Effects of Dietary Fat and Crude Protein on Feedlot Performance and Carcass Characteristics in Steers Fed Differing Levels of Dried Distiller’s Grains with Solubles

Principle Investigator(s):
P. J. Gunn1, A. D. Weaver2, S. B. Smith3, R. P. Lemenager1, D. E. Gerrard1, M. C. Claeys1, and S. L. Lake1
1Purdue University
2South Dakota State University
3Texas A&M University
Completion Date:
May 2008



Over the last decade, intensified ethanol production resulting in increased availability of distiller’s grains with solubles (DGS) in the United States has led to considerable research on the effects of DGS on beef feedlot performance and carcass quality. 

Gordon et al. (2002) reported increased DMI, ADG and feed efficiency in heifers fed finishing diets with inclusion of dried DGS (DDGS) at 50% of the diet while Pingel and Trenkle (2006) reported that DDGS have a higher relative feed value than corn when included at 20% of the diet. Greater performance is likely due to increased fiber digestion and oil content of the by-product. Whereas corn grains have relatively high starch content, DDGS have little starch remaining, leaving a highly fermentable carbohydrate source. However, increasing the DDGS fraction of the diet not only reduces total dietary starch intake, but it also has resulted in decreased digestibility of starch derived from other ingredients (i.e. corn; Pingel and Trenkle, 2006). Although feeding higher levels of DDGS apparently does not significantly affect live animal performance in the feedlot, their effects on carcass composition are still in question. 

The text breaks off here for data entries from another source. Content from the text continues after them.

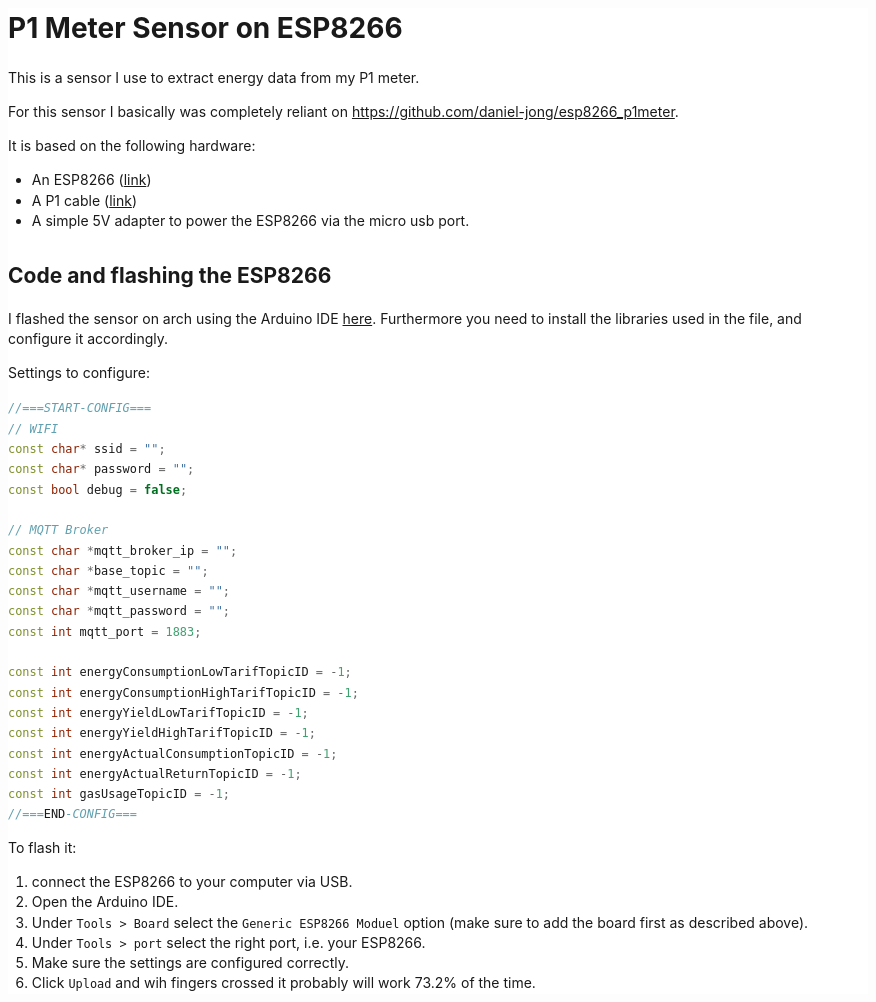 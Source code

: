 P1 Meter Sensor on ESP8266
==========================

This is a sensor I use to extract energy data from my P1 meter.

For this sensor I basically was completely reliant on https://github.com/daniel-jong/esp8266_p1meter.

It is based on the following hardware:
 - An ESP8266 ([link](https://www.bol.com/nl/nl/p/azdelivery-3-x-esp32-nodemcu-module-wlan-wifi-development-board-met-cp2102-compatibel-met-arduino-inclusief-e-book/9300000074412300/?bltgh=rTDlsS2LmNVqDXMgsgJBTw.2_11.15.ProductImage))
 - A P1 cable ([link](https://www.bol.com/nl/nl/p/p1-slimme-meter-kabel/9200000111534146/?Referrer=ADVNLGOO002013-S--9200000111534146&gclid=CjwKCAjwu4WoBhBkEiwAojNdXojov4i6OqTI2QiD_DLBLSagKxh3q9OdywPkkMNj9096XdD6sKtLqBoCm3AQAvD_BwE))
 - A simple 5V adapter to power the ESP8266 via the micro usb port.

Code and flashing the ESP8266
-----------------------------
I flashed the sensor on arch using the Arduino IDE [here](https://archlinux.org/packages/extra/x86_64/arduino/).
Furthermore you need to install the libraries used in the file, and configure it accordingly.

Settings to configure:
```ino
//===START-CONFIG===
// WIFI
const char* ssid = "";
const char* password = "";
const bool debug = false;

// MQTT Broker
const char *mqtt_broker_ip = "";
const char *base_topic = "";
const char *mqtt_username = "";
const char *mqtt_password = "";
const int mqtt_port = 1883;

const int energyConsumptionLowTarifTopicID = -1; 
const int energyConsumptionHighTarifTopicID = -1; 
const int energyYieldLowTarifTopicID = -1; 
const int energyYieldHighTarifTopicID = -1; 
const int energyActualConsumptionTopicID = -1; 
const int energyActualReturnTopicID = -1; 
const int gasUsageTopicID = -1; 
//===END-CONFIG===
```

To flash it:
 1. connect the ESP8266 to your computer via USB.
 2. Open the Arduino IDE.
 3. Under `Tools > Board` select the `Generic ESP8266 Moduel` option (make sure to add the board first as described above).
 4. Under `Tools > port` select the right port, i.e. your ESP8266.
 5. Make sure the settings are configured correctly.
 6. Click `Upload` and wih fingers crossed it probably will work 73.2% of the time.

Increased yield grade has been reported with inclusion of DGS in the diet, regardless of level, while marbling score does not appear to be affected until DGS inclusion rates exceed 30% (Corah and McCully, 2006). This may be due to a reduction in starch content which can affect adipocyte proliferation and differentiation which can ultimately influence marbling score (Smith and Crouse, 1984). However, it has not been determined if level of dietary CP influences marbling through decreased energetic efficiency, or if dietary fat decreases performance in DMI and digestibility. Therefore, our objective was to evaluate the effects of dietary fat and crude protein on feedlot performance, carcass characteristics, meat quality and circulating concentrations of metabolites and hormones associated with nutrient utilization in finishing steers fed differing levels of DDGS.